False positives are due to bad syllable counts, such as in years:
now this was made in
1916 which is very early
in the history
it counted “1916” as one syllable, but it has four. The default for an unknown word (not in its dictionary) is 1 syllable.
We also fix some sentence scanning issues.
Curation
This is an embarassment of riches. I drop a 6MB file of text from a fiction corpus, and there are hundreds. We add a filter to weed out poor line breaks, such as verses with lines ending in conjunction, prepositions, etc. about 30 “stop words”. This gives about 50% reduction. The filter has a toggle for switching on/off.
but that was new york
and they were trying to be
as weird as they could
and any english
accent of course just makes you
unbearably cool
some just tell it all in the last line:
it is from edwin
to agnes about the child
they were expecting
yet that’s a moot point
since you did actually
sign this document
then they start lying
and you believe them because
you need to believe
To improve quality further, I should think about the flavor & style of the text corpus I feed it.
Pivot: Read Blogs.
Why am I looking around for a text corpus to search? We’re at Inkhaven! We make so many words. Every day. It must not stop, It cannot stop. 800 blog posts and 800,000 words, Use those words from the word factory.

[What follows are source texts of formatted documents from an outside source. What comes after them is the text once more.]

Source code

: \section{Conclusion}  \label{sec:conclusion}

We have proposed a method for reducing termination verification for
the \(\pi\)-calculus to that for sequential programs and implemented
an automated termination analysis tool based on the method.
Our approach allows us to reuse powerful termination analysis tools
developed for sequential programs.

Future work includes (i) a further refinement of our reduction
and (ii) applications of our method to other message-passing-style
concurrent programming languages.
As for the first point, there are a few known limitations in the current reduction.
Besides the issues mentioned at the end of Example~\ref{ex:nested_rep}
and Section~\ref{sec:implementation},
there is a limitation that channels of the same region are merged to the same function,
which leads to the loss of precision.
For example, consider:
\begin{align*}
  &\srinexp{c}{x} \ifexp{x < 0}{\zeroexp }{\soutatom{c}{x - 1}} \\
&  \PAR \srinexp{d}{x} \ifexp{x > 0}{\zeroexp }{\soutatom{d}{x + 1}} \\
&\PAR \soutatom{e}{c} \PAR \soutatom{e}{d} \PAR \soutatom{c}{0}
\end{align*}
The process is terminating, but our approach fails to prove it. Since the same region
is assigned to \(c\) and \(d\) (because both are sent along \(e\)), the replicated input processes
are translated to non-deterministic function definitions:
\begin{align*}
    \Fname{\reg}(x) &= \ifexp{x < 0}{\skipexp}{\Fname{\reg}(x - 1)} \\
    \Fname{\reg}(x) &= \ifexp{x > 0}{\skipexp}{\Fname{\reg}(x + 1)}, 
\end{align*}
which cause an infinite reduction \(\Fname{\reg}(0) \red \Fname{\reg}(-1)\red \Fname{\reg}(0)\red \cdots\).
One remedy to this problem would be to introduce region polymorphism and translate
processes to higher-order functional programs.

Me: Mr. Claude Code, please have it take a substack URL for input and create a presentation of the poetry. It can have-
Claude Code: Done.
Me: But I-
Claude Code: I know what you were going to say. I did that. And then I did something better.
Me: Thank you oh gracious Claude Code. Did I say please before? if not, i meant to. Also, please make my end swift and painless.

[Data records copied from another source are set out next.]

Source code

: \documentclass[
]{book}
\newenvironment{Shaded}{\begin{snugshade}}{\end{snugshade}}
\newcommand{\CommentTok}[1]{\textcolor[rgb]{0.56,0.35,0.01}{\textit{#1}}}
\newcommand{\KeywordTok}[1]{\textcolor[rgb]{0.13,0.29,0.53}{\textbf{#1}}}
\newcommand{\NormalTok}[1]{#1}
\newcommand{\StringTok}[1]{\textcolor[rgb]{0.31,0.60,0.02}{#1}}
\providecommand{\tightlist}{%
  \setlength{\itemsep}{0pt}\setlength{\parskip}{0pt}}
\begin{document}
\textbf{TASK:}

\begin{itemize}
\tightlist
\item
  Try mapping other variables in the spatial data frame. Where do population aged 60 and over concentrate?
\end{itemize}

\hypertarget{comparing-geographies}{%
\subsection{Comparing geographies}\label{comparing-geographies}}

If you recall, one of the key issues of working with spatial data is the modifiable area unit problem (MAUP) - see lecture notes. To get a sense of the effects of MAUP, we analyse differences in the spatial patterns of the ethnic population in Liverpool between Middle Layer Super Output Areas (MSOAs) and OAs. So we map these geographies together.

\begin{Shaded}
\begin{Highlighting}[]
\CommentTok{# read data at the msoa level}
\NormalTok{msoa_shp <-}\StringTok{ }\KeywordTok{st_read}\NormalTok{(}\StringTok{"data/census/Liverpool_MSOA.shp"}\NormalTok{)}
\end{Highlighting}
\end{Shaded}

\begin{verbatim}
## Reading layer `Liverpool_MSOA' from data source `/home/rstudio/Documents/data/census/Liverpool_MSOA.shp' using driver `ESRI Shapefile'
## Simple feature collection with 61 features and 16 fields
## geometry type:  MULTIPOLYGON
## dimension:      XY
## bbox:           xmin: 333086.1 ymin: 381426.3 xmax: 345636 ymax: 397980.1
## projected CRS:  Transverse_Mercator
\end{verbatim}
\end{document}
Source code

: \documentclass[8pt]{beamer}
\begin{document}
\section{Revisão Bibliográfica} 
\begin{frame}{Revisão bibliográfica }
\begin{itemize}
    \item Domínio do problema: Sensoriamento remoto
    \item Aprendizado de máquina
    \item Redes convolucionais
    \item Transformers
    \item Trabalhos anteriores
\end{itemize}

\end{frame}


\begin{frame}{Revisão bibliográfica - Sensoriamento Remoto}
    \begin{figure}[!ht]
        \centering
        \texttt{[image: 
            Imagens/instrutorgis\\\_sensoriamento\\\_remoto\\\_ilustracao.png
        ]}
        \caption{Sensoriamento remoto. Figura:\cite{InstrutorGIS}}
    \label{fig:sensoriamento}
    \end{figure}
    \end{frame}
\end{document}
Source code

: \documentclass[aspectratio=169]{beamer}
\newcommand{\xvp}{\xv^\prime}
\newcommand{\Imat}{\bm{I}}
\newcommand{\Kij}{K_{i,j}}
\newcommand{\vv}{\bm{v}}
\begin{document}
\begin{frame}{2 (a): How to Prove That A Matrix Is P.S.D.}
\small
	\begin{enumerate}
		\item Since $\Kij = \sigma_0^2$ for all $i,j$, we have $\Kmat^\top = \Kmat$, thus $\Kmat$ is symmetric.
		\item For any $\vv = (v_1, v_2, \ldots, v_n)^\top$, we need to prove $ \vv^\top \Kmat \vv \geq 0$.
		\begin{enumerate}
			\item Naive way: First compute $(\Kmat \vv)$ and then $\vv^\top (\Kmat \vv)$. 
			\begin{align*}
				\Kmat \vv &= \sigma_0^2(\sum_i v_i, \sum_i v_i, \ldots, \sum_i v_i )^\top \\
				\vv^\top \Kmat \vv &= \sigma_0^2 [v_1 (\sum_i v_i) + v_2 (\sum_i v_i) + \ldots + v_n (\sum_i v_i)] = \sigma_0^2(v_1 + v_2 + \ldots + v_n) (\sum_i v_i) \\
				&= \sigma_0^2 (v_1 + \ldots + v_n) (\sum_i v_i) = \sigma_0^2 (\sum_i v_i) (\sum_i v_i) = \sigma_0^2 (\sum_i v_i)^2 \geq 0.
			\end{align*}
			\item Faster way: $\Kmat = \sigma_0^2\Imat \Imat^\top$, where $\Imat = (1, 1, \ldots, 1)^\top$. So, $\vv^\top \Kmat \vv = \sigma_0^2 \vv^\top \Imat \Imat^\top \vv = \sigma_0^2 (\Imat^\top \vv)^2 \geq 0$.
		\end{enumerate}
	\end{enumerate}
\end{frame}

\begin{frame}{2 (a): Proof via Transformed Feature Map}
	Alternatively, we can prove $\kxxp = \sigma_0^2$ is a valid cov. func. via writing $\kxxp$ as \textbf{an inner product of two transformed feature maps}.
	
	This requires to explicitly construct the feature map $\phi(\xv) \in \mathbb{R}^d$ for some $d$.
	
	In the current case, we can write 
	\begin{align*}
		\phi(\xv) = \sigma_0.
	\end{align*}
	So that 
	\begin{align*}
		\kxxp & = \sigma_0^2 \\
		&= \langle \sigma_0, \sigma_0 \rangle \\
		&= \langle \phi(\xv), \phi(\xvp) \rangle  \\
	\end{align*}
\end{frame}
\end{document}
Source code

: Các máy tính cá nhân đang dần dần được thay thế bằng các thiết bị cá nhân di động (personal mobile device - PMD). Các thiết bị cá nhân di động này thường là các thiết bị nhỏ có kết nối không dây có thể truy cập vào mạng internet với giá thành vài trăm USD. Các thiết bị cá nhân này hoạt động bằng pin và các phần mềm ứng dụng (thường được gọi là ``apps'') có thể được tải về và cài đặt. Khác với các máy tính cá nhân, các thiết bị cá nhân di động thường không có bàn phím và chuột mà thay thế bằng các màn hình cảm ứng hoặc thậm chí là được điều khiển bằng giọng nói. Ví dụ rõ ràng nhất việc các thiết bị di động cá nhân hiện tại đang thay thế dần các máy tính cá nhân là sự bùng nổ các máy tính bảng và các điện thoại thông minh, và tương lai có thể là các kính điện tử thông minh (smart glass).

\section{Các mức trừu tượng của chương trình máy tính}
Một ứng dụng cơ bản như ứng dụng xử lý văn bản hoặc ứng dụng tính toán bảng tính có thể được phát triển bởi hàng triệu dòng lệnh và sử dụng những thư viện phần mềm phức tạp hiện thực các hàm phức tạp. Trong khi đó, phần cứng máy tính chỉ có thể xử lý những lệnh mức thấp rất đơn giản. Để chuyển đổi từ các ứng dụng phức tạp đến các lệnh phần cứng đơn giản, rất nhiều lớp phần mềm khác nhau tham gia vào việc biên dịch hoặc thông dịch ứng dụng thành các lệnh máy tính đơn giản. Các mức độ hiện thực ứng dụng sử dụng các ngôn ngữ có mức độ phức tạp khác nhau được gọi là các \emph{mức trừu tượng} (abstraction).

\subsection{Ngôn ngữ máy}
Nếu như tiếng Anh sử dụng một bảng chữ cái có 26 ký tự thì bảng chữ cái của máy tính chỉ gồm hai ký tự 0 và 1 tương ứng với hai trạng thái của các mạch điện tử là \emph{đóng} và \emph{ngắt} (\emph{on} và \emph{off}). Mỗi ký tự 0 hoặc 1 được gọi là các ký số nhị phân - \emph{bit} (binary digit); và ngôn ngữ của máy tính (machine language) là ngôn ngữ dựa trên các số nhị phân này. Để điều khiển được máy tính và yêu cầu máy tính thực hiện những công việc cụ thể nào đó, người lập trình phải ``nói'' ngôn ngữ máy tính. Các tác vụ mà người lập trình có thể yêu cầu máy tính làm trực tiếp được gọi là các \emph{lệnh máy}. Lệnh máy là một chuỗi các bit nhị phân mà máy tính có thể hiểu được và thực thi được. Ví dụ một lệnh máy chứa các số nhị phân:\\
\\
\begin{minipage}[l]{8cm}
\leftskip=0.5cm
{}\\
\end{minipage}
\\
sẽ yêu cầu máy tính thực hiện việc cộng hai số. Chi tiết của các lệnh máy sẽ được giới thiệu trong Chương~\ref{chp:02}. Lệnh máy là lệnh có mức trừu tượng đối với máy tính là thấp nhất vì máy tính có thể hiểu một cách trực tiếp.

Claude Code: You have used 90% of quota. You’re wasting tokens.
Try it out: Reveal Your Poetry Here
The tool accesses blogs via their RSS feeds. One technical hitch was CORS restrictions preventing my web tool from retrieving RSS feeds, which necessitated setting up a proxy in a cloudflare worker. I could have built it to scrape directly from the blog web page, but I obsessively lean to text that is consensually shared. The RSS feed is by definition a public distribution of the text of a blog.
We do some URL parsing & guessing where to find feeds. If you give it myblog.substack.com, it will find the feed at myblog.substack.com/feed. It should know how to find feeds at tumblr, wordpress, and the other big names.
The Haiku Revealer can create a link straight to your poetry page. It’s
https:/smorgasb.org/haiku-reveal?url=myblog.substack.com
Next Steps
Option for 3-5-3 haikus
Try preserving the formatting from the feed.